DATASET: Begin
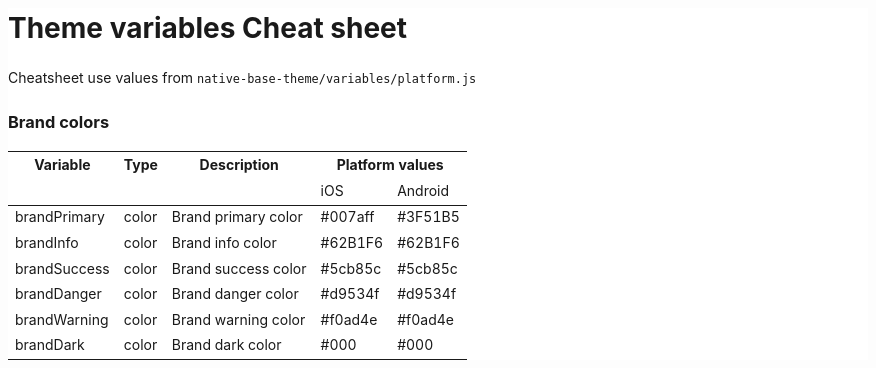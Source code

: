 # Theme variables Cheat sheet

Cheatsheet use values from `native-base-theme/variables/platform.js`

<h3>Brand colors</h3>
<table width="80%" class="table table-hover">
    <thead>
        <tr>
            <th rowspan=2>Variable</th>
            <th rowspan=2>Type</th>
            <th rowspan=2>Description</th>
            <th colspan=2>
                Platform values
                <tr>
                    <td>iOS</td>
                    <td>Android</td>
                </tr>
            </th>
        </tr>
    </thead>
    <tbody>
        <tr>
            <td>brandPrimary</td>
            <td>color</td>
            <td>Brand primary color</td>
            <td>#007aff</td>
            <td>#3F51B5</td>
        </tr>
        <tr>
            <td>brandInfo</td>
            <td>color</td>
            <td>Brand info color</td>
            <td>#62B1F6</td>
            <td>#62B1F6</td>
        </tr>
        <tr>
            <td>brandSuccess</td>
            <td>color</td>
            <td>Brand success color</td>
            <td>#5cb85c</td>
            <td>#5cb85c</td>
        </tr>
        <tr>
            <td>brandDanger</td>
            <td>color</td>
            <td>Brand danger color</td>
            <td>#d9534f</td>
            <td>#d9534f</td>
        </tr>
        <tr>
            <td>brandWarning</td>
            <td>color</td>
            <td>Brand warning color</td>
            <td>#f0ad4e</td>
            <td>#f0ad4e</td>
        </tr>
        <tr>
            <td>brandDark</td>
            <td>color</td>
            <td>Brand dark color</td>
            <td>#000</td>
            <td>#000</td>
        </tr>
DATASET: End
DATASET: Begin
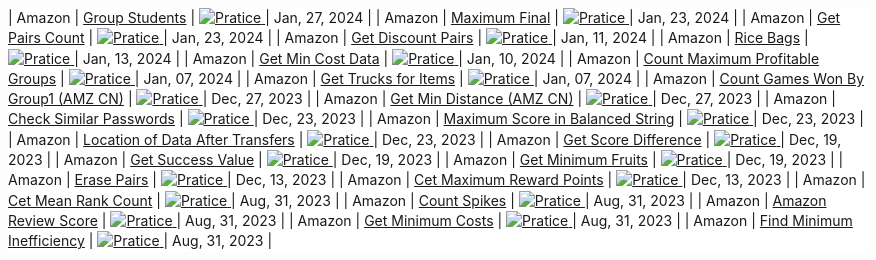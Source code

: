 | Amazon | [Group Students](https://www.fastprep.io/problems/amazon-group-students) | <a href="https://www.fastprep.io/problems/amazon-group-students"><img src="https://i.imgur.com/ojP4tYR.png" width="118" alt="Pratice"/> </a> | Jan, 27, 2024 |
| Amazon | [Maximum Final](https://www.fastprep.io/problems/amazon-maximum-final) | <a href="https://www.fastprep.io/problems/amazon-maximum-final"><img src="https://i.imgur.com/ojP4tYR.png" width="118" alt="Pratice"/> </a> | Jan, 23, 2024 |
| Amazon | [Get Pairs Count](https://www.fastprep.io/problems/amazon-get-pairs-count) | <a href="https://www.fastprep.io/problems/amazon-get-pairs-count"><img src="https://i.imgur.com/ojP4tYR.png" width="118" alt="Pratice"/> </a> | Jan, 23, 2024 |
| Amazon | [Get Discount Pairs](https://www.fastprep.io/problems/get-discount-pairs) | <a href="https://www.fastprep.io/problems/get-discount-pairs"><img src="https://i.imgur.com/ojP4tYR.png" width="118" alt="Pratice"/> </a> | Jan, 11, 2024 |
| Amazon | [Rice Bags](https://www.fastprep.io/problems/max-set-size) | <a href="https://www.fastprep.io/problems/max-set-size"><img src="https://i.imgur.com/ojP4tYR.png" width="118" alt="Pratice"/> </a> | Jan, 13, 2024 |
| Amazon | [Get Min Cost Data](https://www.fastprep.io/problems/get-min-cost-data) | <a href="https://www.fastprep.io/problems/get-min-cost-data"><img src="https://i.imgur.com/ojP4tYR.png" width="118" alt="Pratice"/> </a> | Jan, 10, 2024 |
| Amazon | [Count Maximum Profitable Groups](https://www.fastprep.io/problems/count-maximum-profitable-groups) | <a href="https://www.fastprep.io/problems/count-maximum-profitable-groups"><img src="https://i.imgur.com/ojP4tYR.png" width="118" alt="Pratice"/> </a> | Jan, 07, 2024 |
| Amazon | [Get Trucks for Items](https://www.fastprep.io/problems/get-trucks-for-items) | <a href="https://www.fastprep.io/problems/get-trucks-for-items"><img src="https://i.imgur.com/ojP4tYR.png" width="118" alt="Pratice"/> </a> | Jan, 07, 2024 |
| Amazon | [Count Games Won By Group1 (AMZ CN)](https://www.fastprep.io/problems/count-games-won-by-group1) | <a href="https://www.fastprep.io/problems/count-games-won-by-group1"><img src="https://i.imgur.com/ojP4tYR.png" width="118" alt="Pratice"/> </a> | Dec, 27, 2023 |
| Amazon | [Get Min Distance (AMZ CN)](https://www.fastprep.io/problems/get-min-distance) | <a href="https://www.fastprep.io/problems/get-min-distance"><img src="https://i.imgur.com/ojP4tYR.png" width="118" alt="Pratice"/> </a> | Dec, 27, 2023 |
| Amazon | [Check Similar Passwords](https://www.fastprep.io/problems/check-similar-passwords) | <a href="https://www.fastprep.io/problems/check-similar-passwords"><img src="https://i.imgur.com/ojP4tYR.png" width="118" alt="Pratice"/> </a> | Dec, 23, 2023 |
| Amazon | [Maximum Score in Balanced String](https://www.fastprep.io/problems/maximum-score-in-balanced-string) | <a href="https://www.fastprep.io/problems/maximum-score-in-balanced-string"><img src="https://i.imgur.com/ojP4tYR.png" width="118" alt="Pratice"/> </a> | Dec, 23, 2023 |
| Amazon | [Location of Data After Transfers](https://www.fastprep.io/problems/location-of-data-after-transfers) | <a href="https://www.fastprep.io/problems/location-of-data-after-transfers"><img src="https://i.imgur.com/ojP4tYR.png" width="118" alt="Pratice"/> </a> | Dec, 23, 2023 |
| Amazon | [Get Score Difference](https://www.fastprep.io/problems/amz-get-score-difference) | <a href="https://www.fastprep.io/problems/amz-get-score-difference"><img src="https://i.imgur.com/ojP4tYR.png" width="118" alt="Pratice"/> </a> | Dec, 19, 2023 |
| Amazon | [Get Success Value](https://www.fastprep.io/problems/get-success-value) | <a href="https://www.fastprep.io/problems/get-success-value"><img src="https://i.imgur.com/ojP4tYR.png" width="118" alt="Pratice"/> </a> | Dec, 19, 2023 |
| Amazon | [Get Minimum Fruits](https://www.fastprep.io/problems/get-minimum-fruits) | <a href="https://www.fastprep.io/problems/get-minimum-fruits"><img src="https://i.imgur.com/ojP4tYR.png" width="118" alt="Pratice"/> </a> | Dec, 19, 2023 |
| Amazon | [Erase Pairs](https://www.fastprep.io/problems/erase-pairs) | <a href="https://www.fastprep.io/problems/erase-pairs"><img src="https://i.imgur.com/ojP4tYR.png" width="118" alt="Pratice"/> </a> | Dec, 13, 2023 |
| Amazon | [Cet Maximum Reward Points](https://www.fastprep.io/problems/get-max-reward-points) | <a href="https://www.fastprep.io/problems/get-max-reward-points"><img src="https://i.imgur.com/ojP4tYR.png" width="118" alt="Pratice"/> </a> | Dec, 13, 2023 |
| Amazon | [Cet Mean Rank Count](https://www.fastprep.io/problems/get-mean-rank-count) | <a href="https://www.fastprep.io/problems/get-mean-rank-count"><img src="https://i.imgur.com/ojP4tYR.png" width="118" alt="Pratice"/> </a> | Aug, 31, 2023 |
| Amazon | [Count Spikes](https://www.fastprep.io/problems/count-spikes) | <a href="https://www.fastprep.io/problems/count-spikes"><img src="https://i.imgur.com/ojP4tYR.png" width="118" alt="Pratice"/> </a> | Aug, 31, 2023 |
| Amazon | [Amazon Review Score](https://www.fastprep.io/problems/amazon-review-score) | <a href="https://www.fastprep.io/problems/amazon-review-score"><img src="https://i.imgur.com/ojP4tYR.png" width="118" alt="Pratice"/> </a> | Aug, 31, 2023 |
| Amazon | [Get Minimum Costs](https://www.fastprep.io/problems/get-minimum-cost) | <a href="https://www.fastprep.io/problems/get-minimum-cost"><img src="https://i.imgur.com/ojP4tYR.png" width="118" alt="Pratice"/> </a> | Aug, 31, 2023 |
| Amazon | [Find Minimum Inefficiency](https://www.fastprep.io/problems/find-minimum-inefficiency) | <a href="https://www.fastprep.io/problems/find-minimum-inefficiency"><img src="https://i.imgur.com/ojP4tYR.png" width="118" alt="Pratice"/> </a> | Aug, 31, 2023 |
DATASET: End
> GOAL OF THE EXERCISE
Look above for the line with "<td>brandInfo</td>" and the line with "<td>brandDanger</td>"; transcribe both and all lines in between, exactly, and nothing else.

> ANSWER SPACE
            <td>brandInfo</td>
            <td>color</td>
            <td>Brand info color</td>
            <td>#62B1F6</td>
            <td>#62B1F6</td>
        </tr>
        <tr>
            <td>brandSuccess</td>
            <td>color</td>
            <td>Brand success color</td>
            <td>#5cb85c</td>
            <td>#5cb85c</td>
        </tr>
        <tr>
            <td>brandDanger</td>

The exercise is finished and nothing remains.